Turing didn't solve anything: what he published contained a mistake: the
category (type) error that I have described previously in this forum.

>
What arrogant self-important ignorance!  Turing indeed solved the
Entscheidungsproblem.  His procedure has been verified by hundreds of
thousands of mathematicians over the last century, and none of them have
found flaws in it.
>
It is overwhelmingly likely that your lack of mathematical training has
led you to delude yourself about finding an error.  The same applies to
Peter Olcott.
>

/Flibble

>

 Once we understand that functions computed
by models of computation must apply the sequence
of steps of an algorithm to derive their output
from their input then we have one key element.

Yes, but non-computable functions do not.

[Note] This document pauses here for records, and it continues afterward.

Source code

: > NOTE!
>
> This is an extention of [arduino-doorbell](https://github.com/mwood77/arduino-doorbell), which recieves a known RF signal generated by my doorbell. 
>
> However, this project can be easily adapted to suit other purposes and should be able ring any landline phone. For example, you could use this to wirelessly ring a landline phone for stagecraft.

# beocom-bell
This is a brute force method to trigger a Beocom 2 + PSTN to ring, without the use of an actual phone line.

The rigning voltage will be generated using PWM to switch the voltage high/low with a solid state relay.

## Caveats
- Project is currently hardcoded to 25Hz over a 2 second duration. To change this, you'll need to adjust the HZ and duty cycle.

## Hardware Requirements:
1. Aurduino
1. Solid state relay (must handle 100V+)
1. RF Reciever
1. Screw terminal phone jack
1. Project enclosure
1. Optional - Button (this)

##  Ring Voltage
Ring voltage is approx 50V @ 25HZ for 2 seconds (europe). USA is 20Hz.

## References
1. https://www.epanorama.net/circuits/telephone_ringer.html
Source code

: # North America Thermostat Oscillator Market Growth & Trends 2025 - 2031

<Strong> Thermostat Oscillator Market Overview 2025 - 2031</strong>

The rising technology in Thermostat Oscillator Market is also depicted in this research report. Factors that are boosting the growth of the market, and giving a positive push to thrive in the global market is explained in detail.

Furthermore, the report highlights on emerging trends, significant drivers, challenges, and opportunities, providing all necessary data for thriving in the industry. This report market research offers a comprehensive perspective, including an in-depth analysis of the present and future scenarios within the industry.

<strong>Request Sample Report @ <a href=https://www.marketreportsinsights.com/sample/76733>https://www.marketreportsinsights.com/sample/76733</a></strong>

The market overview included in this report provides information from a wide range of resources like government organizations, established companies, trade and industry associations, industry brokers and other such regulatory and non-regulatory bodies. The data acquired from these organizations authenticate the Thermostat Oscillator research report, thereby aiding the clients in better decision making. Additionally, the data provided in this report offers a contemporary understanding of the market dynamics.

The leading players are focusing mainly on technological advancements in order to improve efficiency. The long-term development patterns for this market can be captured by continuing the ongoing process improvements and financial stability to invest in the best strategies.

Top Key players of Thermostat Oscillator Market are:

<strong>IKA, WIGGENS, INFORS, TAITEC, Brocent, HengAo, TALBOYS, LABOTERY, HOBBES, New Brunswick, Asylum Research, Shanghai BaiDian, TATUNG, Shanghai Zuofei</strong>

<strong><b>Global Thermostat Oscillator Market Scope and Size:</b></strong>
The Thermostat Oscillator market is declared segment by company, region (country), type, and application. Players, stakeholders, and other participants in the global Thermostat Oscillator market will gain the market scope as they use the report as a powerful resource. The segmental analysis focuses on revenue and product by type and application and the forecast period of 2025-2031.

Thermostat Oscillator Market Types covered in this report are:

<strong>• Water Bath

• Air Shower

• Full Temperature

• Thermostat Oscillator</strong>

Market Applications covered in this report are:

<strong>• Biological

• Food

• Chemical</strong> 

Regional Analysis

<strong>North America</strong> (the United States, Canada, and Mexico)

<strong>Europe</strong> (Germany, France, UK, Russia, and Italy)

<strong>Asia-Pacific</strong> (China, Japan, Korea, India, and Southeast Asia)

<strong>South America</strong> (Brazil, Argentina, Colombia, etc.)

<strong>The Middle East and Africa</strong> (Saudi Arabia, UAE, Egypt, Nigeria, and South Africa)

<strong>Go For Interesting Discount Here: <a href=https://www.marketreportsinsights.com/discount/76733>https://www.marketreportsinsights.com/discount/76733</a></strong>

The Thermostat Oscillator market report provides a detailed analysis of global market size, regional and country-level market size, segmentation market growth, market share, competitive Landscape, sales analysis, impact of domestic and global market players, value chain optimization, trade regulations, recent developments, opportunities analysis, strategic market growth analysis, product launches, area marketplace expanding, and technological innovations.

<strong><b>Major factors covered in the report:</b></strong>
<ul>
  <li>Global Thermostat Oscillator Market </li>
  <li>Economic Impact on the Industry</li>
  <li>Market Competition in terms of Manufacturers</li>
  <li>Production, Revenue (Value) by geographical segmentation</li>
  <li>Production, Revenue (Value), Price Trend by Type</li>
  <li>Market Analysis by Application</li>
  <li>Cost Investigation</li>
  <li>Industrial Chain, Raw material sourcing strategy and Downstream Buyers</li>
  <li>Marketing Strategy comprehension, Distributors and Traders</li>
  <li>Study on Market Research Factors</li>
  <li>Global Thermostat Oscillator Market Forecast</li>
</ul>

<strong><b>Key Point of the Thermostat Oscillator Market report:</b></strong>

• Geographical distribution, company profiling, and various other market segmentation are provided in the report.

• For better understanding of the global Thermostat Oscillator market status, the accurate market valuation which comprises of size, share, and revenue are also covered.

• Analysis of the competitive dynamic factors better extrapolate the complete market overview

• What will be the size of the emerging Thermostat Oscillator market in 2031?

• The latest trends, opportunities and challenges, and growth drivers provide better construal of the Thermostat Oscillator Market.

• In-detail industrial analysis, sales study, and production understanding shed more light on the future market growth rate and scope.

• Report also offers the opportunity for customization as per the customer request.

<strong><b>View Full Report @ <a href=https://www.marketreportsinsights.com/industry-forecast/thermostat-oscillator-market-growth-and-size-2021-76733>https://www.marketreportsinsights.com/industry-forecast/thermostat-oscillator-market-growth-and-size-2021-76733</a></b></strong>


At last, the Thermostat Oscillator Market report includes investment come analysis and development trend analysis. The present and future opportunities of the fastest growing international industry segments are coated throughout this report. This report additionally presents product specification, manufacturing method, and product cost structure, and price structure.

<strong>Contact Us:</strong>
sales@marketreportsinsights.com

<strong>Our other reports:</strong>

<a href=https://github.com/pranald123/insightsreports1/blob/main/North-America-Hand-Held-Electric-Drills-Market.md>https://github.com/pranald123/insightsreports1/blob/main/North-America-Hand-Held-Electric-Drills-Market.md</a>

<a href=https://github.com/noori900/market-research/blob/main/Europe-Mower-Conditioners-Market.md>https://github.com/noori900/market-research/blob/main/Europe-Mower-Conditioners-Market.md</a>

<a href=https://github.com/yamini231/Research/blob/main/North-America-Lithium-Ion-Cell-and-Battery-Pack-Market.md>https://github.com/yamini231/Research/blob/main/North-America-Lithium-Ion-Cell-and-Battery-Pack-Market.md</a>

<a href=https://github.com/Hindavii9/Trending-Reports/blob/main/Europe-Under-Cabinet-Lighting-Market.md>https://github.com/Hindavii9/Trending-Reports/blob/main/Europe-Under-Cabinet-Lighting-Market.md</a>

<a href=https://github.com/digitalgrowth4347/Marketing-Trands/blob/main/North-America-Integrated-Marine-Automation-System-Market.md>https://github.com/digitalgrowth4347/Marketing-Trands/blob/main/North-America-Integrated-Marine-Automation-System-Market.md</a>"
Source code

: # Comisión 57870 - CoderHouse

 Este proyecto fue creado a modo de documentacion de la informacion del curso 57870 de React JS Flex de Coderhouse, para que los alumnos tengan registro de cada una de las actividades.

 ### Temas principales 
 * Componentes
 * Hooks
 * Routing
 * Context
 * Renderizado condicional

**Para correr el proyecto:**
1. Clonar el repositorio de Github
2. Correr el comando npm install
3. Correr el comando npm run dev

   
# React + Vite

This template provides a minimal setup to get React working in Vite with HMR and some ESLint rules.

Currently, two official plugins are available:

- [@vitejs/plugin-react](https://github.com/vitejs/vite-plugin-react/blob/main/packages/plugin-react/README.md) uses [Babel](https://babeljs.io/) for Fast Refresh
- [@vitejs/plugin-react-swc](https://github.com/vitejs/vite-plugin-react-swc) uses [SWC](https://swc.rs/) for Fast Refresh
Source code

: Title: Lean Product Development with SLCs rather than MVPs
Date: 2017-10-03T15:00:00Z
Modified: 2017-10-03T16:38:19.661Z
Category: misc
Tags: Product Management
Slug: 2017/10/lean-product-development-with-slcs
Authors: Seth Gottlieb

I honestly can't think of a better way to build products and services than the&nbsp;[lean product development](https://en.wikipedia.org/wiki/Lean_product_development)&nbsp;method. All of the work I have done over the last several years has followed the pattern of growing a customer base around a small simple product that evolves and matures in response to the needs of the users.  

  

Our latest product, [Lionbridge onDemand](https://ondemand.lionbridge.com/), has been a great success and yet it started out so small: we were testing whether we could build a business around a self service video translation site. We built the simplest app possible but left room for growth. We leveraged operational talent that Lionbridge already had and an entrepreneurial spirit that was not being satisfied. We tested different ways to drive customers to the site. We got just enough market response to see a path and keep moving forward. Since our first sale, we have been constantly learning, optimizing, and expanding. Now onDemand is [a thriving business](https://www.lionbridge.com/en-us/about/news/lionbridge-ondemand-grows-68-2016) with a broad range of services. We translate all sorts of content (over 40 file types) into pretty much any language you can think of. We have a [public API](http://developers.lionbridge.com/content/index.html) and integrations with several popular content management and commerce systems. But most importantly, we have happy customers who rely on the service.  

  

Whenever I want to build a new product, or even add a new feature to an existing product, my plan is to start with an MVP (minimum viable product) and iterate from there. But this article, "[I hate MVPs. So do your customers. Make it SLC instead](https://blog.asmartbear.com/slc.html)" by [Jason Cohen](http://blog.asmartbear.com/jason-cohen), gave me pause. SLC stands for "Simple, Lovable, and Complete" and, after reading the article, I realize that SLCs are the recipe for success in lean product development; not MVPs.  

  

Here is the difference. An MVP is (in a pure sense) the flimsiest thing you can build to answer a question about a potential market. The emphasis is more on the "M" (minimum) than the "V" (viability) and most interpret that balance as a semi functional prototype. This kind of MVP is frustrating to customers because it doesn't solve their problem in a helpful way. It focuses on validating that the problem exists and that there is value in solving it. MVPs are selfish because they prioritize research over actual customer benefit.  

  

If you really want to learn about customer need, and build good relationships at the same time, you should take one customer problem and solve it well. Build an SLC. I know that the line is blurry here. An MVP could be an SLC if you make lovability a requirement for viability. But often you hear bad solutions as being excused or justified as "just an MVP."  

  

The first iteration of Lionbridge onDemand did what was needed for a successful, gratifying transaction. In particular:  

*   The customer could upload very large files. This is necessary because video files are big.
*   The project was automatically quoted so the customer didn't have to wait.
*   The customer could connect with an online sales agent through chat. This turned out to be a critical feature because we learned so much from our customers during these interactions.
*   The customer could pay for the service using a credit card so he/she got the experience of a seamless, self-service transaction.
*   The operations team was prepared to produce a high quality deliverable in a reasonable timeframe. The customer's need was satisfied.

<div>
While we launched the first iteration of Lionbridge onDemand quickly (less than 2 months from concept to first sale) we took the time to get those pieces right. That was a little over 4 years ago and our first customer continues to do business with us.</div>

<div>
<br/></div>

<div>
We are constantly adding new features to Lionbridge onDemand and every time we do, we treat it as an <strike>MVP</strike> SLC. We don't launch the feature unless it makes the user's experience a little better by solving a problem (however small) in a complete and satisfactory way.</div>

 Then we also need to understand that termination
analyzers are required to compute the mapping from
this input to the behavior ACTUALLY SPECIFIED by
this input.

And that behavior is SPECIFIED as the behavior of the program their input represents when it is actually run, (with any and all input for a termination analyser)

 The last step is understanding is that computing
the mapping to the behavior specified by this
input finite string must be according to the
model's computation language.

Only what the computation the generates, not the mapping for the CORRECT answer.

 This means that HHH is correct to reject its
input DD because DD emulated by HHH according
to the rules of the x86 language specifies
recursive emulation (non halting behavior).

Nope. As the input represents a program that will HALT since the decider it uses says it will not halt.
Of course, this requires that you actually built a program as the input, and as the decider, and thus they both have fixed behavior.
That means that when we correctly emulate that D, it *WILL* use the algorithm form the H that returned non-halting, and thus get that answer and thus halt.
THe fact that H's incorrect emulation didn't get there is irrelevent.

 *Likewise for the Linz Proof*
 When Ĥ is applied to ⟨Ĥ⟩
Ĥ.q0 ⟨Ĥ⟩ ⊢* embedded_H ⟨Ĥ⟩ ⟨Ĥ⟩ ⊢* Ĥ.qy ∞
Ĥ.q0 ⟨Ĥ⟩ ⊢* embedded_H ⟨Ĥ⟩ ⟨Ĥ⟩ ⊢* Ĥ.qn
 (a) Ĥ copies its input ⟨Ĥ⟩
(b) Ĥ invokes embedded_H ⟨Ĥ⟩ ⟨Ĥ⟩
(c) embedded_H simulates ⟨Ĥ⟩ ⟨Ĥ⟩  ...
 ⟨Ĥ⟩ correctly simulated by embedded_H cannot possibly
ever reach its own simulated final state ⟨Ĥ.qn⟩
 

But ⟨Ĥ⟩ isn't correctly simulated by embedded_H, as the H that it is a copy of has been said to abort and go to qn, is it will also.
You are just showing that you believe it is ok to lie in your logic.